## WORK TASK:
Find the line in the entries below that contains "point, the core". Repeat it exactly, and every line after it through the line that contains "have never known, as we discovered in 2008.".

[Dataset entries]
▶

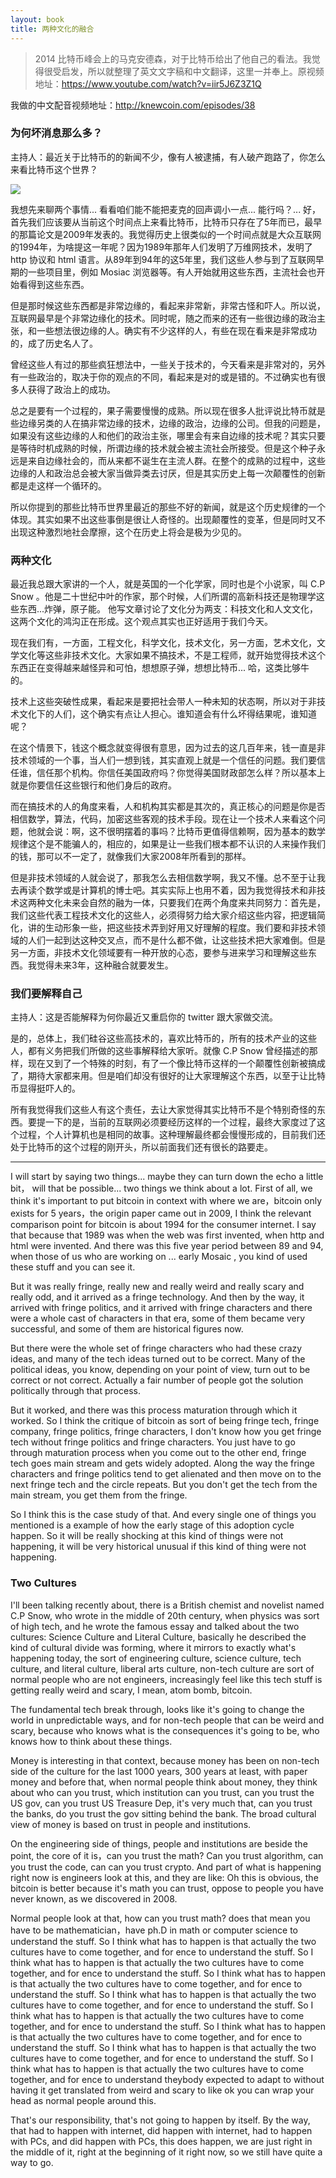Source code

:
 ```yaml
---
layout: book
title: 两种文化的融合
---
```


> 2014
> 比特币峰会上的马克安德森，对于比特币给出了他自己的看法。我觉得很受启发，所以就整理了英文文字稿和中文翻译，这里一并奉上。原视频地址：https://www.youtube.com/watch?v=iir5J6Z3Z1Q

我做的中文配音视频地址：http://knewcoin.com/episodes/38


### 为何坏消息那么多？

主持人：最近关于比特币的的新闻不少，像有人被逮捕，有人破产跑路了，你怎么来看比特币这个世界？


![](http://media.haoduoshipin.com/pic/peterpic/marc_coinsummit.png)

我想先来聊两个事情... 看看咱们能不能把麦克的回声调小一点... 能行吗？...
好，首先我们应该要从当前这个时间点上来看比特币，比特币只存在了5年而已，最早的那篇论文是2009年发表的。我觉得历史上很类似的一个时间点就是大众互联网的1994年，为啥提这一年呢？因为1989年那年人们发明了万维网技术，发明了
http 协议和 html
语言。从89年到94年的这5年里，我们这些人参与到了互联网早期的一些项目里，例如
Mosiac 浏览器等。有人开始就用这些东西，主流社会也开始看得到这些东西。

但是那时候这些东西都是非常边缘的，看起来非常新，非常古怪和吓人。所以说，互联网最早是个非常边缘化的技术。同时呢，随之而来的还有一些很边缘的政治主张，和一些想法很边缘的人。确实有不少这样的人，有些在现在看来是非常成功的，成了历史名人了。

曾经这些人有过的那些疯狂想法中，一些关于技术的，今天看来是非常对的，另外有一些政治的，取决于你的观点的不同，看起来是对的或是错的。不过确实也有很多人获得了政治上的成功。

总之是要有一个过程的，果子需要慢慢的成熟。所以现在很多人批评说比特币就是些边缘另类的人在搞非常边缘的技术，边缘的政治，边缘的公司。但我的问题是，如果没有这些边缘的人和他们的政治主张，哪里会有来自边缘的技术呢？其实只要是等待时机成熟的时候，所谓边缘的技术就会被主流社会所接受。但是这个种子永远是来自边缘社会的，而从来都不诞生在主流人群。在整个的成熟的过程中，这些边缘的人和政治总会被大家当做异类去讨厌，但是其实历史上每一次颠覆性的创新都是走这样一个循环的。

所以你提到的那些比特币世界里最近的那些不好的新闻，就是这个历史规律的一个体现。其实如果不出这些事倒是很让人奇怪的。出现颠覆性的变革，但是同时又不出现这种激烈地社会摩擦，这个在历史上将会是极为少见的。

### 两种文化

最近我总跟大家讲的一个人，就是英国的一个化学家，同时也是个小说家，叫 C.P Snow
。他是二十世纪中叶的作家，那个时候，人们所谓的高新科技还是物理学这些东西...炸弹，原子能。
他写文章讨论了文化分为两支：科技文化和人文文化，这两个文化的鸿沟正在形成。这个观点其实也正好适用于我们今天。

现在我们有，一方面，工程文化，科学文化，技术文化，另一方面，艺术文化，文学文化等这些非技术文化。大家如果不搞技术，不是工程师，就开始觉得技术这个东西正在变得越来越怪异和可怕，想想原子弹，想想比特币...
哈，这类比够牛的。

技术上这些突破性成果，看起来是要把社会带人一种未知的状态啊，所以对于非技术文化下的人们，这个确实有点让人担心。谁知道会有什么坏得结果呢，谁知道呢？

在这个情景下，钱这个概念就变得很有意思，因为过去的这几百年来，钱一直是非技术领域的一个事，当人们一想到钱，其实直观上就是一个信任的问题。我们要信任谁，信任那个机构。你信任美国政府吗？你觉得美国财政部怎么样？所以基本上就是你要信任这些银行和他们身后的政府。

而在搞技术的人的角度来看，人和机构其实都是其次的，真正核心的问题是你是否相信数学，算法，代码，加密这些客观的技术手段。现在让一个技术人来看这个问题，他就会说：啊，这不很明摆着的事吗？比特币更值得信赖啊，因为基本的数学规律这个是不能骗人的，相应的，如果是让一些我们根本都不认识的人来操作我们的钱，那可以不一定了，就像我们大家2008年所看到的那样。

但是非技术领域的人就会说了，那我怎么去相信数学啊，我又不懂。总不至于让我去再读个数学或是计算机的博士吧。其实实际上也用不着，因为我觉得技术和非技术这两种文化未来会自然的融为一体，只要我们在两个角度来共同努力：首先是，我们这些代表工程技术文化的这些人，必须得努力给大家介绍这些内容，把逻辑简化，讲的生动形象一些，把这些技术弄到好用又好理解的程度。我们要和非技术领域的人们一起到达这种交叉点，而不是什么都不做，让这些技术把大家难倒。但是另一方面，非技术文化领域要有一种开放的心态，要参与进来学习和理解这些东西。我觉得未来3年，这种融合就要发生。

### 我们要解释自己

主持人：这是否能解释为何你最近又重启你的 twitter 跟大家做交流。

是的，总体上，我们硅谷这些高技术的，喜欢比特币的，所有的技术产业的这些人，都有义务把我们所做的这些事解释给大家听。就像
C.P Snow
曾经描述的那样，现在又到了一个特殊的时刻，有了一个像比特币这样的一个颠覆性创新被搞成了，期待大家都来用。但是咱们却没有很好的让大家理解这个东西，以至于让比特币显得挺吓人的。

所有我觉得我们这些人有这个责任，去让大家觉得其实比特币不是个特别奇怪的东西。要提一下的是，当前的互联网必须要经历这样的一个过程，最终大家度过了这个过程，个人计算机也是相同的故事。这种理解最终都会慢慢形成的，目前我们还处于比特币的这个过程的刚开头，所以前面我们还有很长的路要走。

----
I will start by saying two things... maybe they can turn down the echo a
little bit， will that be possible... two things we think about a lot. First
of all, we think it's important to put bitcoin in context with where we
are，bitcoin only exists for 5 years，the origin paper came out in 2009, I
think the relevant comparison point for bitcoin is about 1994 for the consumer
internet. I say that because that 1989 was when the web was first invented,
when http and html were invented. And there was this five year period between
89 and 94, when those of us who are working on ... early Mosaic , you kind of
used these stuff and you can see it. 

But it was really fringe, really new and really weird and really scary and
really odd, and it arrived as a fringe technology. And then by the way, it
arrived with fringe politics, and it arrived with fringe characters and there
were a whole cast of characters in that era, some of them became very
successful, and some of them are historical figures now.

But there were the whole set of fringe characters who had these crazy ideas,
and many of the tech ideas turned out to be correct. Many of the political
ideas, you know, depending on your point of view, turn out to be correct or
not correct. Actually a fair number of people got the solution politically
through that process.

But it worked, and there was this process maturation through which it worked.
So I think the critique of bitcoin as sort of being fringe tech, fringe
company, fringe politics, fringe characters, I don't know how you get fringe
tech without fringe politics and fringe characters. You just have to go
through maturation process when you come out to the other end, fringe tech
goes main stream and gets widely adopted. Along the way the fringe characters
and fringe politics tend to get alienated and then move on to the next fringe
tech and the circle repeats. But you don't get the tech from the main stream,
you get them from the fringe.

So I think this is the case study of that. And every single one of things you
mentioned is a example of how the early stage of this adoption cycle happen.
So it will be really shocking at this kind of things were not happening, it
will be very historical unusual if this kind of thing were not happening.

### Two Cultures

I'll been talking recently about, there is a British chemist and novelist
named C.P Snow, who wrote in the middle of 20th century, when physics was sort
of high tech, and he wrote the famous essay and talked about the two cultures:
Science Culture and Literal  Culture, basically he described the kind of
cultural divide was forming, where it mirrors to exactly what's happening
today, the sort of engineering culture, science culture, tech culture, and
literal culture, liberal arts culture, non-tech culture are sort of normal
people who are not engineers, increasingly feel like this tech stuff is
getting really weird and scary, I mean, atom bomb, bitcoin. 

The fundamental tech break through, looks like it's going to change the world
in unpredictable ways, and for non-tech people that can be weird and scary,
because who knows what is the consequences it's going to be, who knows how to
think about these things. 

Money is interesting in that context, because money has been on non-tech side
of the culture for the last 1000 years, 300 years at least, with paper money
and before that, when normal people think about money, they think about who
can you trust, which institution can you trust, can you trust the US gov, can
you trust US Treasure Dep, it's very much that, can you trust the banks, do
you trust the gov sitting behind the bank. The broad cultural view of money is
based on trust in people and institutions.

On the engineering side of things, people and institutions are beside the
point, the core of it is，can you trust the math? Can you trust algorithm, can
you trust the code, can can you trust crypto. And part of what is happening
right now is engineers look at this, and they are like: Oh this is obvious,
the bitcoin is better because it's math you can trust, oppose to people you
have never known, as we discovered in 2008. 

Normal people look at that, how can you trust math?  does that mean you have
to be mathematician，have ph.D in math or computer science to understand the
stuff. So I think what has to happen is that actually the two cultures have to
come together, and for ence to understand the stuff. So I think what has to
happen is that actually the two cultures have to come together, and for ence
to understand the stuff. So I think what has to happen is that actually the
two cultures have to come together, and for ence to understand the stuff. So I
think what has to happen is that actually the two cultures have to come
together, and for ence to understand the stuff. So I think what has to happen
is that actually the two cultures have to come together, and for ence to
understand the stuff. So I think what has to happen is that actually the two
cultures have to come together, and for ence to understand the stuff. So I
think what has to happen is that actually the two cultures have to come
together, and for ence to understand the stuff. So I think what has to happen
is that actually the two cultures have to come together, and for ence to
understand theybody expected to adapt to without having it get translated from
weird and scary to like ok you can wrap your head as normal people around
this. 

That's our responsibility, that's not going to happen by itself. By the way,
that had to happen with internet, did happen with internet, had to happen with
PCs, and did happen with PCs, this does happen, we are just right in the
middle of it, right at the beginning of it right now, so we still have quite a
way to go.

◀

## TASK ANSWER:
point, the core of it is，can you trust the math? Can you trust algorithm, can
you trust the code, can can you trust crypto. And part of what is happening
right now is engineers look at this, and they are like: Oh this is obvious,
the bitcoin is better because it's math you can trust, oppose to people you
have never known, as we discovered in 2008. 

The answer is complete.